Forum Moderators: mack
In order to install Drupal on Windows you will need to install Apache, Mysql and Php. You can do this with one simple install using Xampp. Xampp is free software from the the Apache Software foundation. Once you install Xampp, you can then install drupal on your home server.
The drupal themes/templates aren't all that easy to work with. You will need to really study the default templates in order to fully understand how they work. The best advice I can offer is look into the simplest template you can find for drupal, that way you wont have quite so much complicated code to sort through.
Hope this gives you some ideas.
Mack.
That said, if you aren't fussy about having lean, clean HTML, it isn't bad to modify a drupal theme.
A good way to start is to use the Zen theme, follow the install instructions and you'll end up with, within your drupal directory (i.e. web root in most cases):
/sites/all/themes/zen
/sites/all/themes/your-theme
Within the "your-theme" dir (which is obviously named something more appropriate), you'll have a bunch of files, but most notably
layout.css (essentially sets the wireframe layout)
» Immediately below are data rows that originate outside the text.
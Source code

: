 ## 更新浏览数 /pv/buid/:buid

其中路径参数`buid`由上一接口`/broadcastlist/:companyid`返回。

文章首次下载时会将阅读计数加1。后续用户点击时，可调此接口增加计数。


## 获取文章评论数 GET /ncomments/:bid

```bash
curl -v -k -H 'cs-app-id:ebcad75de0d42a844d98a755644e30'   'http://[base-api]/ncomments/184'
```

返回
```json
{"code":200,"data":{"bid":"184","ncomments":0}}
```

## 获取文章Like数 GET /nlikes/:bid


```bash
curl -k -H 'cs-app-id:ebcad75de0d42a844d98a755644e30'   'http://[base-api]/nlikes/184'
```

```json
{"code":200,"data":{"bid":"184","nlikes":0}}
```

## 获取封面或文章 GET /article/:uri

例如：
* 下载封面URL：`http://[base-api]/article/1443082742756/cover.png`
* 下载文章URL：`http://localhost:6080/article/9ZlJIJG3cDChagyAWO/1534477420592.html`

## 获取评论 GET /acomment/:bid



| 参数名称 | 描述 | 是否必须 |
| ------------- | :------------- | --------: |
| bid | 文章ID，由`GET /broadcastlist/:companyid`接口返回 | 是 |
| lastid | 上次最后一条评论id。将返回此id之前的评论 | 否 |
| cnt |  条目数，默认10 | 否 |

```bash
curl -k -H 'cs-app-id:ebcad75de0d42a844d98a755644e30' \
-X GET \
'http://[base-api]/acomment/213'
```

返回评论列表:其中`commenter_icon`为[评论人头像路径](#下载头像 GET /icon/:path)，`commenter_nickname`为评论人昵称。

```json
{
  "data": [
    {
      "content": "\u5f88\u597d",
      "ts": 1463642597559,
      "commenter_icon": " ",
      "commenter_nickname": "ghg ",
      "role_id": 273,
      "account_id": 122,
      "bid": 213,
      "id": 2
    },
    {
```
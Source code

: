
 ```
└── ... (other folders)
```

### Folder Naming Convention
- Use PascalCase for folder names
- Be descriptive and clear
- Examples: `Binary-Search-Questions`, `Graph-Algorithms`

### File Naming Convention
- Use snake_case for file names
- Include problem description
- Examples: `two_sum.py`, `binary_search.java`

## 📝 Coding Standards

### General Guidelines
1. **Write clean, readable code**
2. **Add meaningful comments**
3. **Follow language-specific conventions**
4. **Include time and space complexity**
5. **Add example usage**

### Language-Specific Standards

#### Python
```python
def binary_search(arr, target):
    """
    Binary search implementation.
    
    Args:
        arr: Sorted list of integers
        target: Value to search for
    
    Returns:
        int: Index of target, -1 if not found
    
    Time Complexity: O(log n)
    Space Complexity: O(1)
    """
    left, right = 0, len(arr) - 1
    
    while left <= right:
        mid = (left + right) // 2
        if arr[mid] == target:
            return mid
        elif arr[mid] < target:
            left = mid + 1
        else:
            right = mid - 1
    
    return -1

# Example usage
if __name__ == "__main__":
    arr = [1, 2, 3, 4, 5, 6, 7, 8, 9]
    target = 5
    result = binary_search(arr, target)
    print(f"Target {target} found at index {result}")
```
your-theme.css (typography, overrides for other styles)
page.tpl.php (the framework HTML)
Modifying those files to import the HTML and CSS from your current pages will get you pretty close to where you want to be. Because your-theme.css is loaded last, anything you put in there should override defaults elsewhere, though on rare occasions you'll need to put in a !important.
Hope that helps.
Indeed! The aggregator helps with the performance issue (same page lets you aggregate Javascript files too), but it caches the generated CSS file, so then your changes won't update as make them. Definitely wait until it's where you want it before you enable that setting.
Also, the Performance panel in the admin area has a "clear cached data" button at the way bottom. That button is your friend while tweaking and debugging drupal.